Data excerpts

_ _ _ _

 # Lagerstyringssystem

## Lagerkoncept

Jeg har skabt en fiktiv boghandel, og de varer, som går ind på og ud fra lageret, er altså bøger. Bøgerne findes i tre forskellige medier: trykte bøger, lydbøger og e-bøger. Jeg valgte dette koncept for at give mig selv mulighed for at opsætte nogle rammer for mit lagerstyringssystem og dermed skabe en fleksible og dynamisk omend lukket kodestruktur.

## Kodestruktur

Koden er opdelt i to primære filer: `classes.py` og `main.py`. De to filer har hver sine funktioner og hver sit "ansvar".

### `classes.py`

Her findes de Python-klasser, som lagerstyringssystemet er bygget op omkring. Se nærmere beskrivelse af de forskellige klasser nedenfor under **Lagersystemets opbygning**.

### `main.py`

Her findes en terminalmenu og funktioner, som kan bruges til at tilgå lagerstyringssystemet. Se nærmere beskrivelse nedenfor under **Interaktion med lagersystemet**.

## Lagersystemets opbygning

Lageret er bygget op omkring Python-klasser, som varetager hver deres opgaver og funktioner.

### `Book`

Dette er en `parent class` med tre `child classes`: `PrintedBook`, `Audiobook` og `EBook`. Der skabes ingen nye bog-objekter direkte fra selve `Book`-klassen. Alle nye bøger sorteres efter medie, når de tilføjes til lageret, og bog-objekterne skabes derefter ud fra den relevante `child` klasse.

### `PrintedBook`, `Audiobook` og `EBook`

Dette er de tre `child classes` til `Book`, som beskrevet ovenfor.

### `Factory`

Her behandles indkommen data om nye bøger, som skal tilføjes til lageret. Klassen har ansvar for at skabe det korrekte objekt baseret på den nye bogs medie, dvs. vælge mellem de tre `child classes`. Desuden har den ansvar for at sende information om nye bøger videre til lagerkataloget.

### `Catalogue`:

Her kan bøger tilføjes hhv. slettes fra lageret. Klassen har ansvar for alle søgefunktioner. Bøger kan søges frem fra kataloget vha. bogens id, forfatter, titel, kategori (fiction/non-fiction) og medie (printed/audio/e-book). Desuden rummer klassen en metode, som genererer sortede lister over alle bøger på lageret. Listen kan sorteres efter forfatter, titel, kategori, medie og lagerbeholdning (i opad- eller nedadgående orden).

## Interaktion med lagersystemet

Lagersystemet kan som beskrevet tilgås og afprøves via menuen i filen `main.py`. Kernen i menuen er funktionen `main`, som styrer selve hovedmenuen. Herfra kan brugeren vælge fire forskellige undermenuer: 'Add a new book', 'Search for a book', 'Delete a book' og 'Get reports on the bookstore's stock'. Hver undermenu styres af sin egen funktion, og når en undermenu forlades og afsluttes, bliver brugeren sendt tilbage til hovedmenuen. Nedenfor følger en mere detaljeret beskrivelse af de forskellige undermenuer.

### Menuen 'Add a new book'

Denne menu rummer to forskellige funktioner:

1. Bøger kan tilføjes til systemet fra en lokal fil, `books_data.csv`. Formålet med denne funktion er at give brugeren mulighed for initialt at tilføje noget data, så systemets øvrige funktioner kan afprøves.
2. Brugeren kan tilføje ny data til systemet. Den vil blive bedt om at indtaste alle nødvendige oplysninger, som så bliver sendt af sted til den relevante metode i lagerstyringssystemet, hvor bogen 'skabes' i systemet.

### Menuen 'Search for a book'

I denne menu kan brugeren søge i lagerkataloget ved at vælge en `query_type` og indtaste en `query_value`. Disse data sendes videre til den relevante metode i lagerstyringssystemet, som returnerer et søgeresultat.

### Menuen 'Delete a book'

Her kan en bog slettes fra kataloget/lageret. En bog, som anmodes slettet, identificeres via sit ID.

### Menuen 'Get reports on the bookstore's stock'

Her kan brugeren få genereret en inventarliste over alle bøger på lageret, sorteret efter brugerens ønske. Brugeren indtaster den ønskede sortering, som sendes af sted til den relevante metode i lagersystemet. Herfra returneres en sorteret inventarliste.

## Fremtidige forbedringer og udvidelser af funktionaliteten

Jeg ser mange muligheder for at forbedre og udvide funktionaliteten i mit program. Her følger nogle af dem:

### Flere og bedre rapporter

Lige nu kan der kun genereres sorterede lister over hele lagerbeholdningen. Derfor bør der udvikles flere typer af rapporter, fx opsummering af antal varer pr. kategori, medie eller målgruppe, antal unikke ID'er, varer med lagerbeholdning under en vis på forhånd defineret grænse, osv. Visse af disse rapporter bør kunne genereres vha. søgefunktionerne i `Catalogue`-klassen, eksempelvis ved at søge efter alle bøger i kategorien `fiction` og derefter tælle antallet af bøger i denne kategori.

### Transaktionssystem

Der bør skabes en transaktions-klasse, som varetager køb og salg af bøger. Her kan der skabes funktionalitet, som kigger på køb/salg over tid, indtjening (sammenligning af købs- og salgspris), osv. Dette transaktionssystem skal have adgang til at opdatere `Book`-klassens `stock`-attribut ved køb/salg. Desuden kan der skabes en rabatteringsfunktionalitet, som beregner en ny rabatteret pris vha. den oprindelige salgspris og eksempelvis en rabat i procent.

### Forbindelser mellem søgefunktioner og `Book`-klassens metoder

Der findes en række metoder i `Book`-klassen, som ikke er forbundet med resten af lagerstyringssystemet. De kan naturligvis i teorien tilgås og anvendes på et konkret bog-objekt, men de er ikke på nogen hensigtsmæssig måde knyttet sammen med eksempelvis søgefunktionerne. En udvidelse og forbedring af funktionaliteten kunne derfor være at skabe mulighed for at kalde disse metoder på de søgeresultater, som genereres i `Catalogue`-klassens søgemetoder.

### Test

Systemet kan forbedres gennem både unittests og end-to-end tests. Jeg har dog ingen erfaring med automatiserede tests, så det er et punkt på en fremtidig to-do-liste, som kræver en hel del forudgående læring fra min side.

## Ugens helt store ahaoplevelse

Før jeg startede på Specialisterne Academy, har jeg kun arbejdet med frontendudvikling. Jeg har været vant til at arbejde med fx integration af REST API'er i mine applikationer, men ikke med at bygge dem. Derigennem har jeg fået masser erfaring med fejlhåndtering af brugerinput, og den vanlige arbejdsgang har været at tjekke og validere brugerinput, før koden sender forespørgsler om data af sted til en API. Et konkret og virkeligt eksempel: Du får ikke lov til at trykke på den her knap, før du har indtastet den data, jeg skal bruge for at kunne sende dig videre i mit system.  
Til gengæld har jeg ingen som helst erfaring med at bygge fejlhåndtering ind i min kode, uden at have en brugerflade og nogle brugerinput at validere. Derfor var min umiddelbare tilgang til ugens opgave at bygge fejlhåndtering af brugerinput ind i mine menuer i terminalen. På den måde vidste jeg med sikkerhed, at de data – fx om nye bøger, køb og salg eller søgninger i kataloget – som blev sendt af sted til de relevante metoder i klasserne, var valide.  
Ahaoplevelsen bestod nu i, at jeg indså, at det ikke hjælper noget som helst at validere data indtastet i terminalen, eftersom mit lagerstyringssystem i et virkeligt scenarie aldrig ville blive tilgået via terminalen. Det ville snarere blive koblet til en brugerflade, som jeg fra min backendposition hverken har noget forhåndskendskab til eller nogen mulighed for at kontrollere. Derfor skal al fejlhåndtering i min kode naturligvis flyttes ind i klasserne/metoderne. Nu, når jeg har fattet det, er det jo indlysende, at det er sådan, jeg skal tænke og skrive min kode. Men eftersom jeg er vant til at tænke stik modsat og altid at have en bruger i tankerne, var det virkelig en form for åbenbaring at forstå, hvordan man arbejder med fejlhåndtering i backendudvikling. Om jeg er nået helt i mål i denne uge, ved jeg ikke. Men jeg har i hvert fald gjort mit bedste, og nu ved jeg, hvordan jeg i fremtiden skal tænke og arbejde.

_ _ _ _

**TASK OBJECTIVE:** Among the entries, work out how many lines include the word "erfaring". Answer with that number only.

**WRITTEN SOLUTION:** 3